Photo Credit: NParks

Punggol Waterway Park

Punggol is the new fitness location to be. Aside from the rustic charm, there are also plenty of sceneries for you to discover from lalang fields to the punggol jetty to Lorong Halus Wetlands. You can even bring your gym outdoors by renting cross trainers on wheels from LOOK.GOOD.NAKED! Our country’s new park, Coney Island, is also easily accessible via the two bridges on its western and eastern ends from Punggol Promenade and Pasir Ris Coast Industrial Park 6.

MacRitchie Reservoir

Photo Credit: Flickr
Photo Credit: Flickr

Whoever who feels that Singapore is becoming too concrete and industrial ought to make a trip there.

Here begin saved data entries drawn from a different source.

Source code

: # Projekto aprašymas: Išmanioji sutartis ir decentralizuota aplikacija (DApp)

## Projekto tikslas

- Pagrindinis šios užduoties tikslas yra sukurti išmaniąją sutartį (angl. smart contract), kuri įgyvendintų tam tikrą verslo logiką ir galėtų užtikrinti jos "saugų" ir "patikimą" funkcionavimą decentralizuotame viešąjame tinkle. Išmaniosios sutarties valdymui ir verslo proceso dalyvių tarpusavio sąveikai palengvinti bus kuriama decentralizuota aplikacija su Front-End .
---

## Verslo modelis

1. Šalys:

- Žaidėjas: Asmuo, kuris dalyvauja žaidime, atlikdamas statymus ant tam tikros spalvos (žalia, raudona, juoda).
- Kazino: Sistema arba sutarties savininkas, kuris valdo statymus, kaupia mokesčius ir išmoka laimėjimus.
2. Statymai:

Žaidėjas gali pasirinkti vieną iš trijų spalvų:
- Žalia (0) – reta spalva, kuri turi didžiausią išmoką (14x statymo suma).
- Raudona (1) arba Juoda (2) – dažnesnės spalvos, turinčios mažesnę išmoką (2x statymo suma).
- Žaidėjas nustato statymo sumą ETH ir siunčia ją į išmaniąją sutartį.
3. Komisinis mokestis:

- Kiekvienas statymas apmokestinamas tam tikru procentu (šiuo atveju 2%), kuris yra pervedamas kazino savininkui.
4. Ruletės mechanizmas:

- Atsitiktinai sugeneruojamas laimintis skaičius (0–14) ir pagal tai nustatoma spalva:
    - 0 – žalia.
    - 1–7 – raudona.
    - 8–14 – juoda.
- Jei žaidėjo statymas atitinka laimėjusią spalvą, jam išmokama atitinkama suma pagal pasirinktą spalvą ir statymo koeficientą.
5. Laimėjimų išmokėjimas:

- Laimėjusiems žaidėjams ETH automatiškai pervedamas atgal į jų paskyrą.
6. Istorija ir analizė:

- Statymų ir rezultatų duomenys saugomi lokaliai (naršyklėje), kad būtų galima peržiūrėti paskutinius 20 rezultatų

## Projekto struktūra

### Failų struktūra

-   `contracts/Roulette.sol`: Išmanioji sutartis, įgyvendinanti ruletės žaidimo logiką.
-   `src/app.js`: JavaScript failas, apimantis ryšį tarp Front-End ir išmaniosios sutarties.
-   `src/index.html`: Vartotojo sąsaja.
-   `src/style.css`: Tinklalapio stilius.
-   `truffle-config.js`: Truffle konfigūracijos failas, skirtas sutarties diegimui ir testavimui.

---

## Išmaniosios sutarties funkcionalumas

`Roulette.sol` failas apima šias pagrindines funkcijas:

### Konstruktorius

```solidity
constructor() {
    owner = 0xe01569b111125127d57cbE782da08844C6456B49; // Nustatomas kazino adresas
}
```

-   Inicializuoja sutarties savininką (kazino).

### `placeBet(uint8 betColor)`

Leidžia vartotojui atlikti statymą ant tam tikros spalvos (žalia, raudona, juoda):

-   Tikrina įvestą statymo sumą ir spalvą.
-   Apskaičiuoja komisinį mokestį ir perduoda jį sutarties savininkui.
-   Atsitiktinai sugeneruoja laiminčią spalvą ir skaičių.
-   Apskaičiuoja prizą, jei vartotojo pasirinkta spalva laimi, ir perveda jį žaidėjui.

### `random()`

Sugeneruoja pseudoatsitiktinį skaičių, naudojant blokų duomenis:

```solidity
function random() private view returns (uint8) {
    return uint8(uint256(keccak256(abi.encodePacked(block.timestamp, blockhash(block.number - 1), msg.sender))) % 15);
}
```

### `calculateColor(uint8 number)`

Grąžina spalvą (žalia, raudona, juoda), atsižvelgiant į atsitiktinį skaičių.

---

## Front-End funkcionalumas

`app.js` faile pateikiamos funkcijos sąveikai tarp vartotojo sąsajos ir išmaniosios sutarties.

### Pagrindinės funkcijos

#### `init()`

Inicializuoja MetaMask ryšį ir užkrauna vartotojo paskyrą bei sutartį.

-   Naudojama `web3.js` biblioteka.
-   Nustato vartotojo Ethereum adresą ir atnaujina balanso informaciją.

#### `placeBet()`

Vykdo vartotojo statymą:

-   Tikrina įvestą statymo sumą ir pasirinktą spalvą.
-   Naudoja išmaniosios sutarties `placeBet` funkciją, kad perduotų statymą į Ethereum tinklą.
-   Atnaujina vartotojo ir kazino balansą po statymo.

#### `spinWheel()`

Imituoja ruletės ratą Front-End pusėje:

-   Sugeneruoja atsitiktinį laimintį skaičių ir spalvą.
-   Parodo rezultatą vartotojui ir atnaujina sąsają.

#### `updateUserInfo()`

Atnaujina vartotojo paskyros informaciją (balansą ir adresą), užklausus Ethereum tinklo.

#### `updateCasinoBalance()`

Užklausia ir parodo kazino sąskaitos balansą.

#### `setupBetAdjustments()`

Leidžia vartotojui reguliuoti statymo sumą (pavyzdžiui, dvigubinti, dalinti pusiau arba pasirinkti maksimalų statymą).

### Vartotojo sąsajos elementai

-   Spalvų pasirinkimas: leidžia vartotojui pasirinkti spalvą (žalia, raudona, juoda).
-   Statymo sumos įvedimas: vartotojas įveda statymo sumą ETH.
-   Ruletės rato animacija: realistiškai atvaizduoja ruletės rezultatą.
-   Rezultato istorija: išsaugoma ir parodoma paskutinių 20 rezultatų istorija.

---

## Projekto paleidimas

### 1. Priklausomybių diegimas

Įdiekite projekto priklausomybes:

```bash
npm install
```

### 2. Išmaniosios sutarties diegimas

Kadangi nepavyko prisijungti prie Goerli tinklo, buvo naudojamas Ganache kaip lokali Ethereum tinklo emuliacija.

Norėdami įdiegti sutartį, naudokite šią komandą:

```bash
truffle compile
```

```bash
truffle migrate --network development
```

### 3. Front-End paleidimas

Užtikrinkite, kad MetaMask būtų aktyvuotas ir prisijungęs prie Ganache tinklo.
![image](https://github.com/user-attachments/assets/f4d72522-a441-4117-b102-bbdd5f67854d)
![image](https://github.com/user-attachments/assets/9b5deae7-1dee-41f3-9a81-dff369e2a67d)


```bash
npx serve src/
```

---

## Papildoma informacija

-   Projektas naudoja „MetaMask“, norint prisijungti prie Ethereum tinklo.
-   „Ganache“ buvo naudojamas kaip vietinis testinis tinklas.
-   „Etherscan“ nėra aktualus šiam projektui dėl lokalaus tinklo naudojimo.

This is Singapore’s largest water catchment area and the running route takes you around on the asphalt path along the periphery, through a wooden bridge and eventually onto the dirt track deep into the jungle. It makes for a lovely weekend morning reconnection with nature.

Keppel Bay

Photo Credit: Reflections at Keppel Bay
Photo Credit: Reflections at Keppel Bay

That’s at the heart of luxury in Singapore. It was built by Keppel Corporation to be Singapore’s premier waterfront precinct. The sweet thing about this running route is the gorgeous architectures, crystal clear waterways and clean greenery. More aesthetic than athletic reasons, really but nonetheless, it’s worth a visit to the iconic Keppel Bay Bridge.

Sentosa Beach

Photo Credit: Park Royal Hotels
Photo Credit: Park Royal Hotels

The freshmen know what I’m talking about. You go there for orientation camps, or spend the weekend playing Volleyball and getting fifty shades darker. You know this place, but you probably never saw it from this perspective. It’s a beautiful and very vibrant place, bustling with people (just about 20 million and 1/5 of Singapore’s population, that’s all) engaging in all sorts of activities. Running alongside the coast not only trains your calf muscles because of the sand terrain, it also keeps you interested.

Pasir Ris – Changi Beach

Photo Credit: Classic Yoga
Photo Credit: Classic Yoga

It’s probably an aggregation of all sorts of family activities – BBQ, cycling and running. One of the oldest coastal parks that stretches from Changi Ferry Terminal to Changi Point, this 3.3km is a haven for both runners and families.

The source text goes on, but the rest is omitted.